■ PROBLEM DESCRIPTION
Go through the records that follow and tally the lines with "flags" in them; answer with the number alone.

=== DATA IN THIS EXERCISE ===

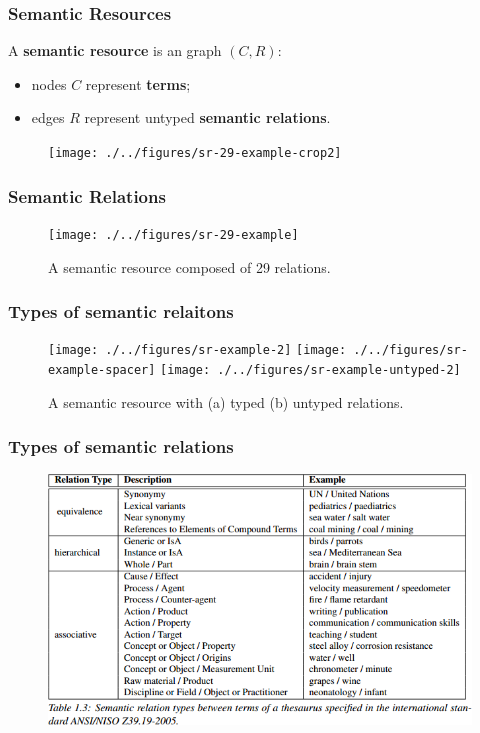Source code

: \begin{frame}
\frametitle{Semantic Resources}

\begin{block}{}

A \textbf{semantic resource} is an graph $(C, R)$:
\begin{itemize}
\item nodes $C$ represent \textbf{terms};
\item edges $R$ represent untyped \textbf{semantic relations}.
\end{itemize}

\end{block}

\begin{figure}
\centering
\texttt{[image: ./../figures/sr-29-example-crop2]}
\end{figure}

\end{frame}




\begin{frame}
\frametitle{Semantic Relations}
\begin{figure}
\centering
\texttt{[image: ./../figures/sr-29-example]}
\caption{A semantic resource composed of 29 relations.}
\end{figure}

\end{frame}





\begin{frame}
\frametitle{Types of semantic relaitons}

\begin{figure}
\centering
\texttt{[image: ./../figures/sr-example-2]}
\texttt{[image: ./../figures/sr-example-spacer]}
\texttt{[image: ./../figures/sr-example-untyped-2]}
\caption{A semantic resource with (a) typed (b) untyped relations. }
\end{figure}

\end{frame}



\begin{frame}
\frametitle{Types of semantic relations}

\begin{figure}
\centering
\includegraphics[height=0.49\textwidth]{./figures/sem-types}
\end{figure}

\end{frame}





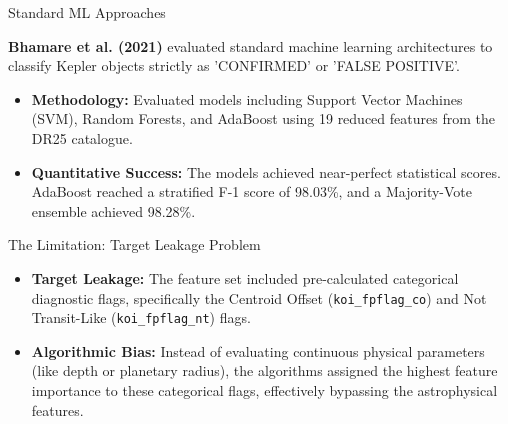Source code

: \documentclass[9pt, aspectratio=169]{beamer}
\begin{document}
\begin{frame}{Standard ML Approaches}

    \textbf{Bhamare et al. (2021)} evaluated standard machine learning architectures to classify Kepler objects strictly as 'CONFIRMED' or 'FALSE POSITIVE'.

    \vspace{0.2cm}
    \begin{itemize}
        \item \textbf{Methodology:} Evaluated models including Support Vector Machines (SVM), Random Forests, and AdaBoost using 19 reduced features from the DR25 catalogue. 
        \item \textbf{Quantitative Success:} The models achieved near-perfect statistical scores. AdaBoost reached a stratified F-1 score of 98.03\%, and a Majority-Vote ensemble achieved 98.28\%.
    \end{itemize}

    \vspace{0.2cm}
    \begin{block}{The Limitation: Target Leakage Problem}
        \begin{itemize}
            \item \textbf{Target Leakage:} The feature set included pre-calculated categorical diagnostic flags, specifically the Centroid Offset (\texttt{koi\_fpflag\_co}) and Not Transit-Like (\texttt{koi\_fpflag\_nt}) flags.
            \item \textbf{Algorithmic Bias:} Instead of evaluating continuous physical parameters (like depth or planetary radius), the algorithms assigned the highest feature importance to these categorical flags, effectively bypassing the astrophysical features.
        \end{itemize}
    \end{block}
\end{frame}
\end{document}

===

■ SOLUTION FOR THIS PROBLEM
2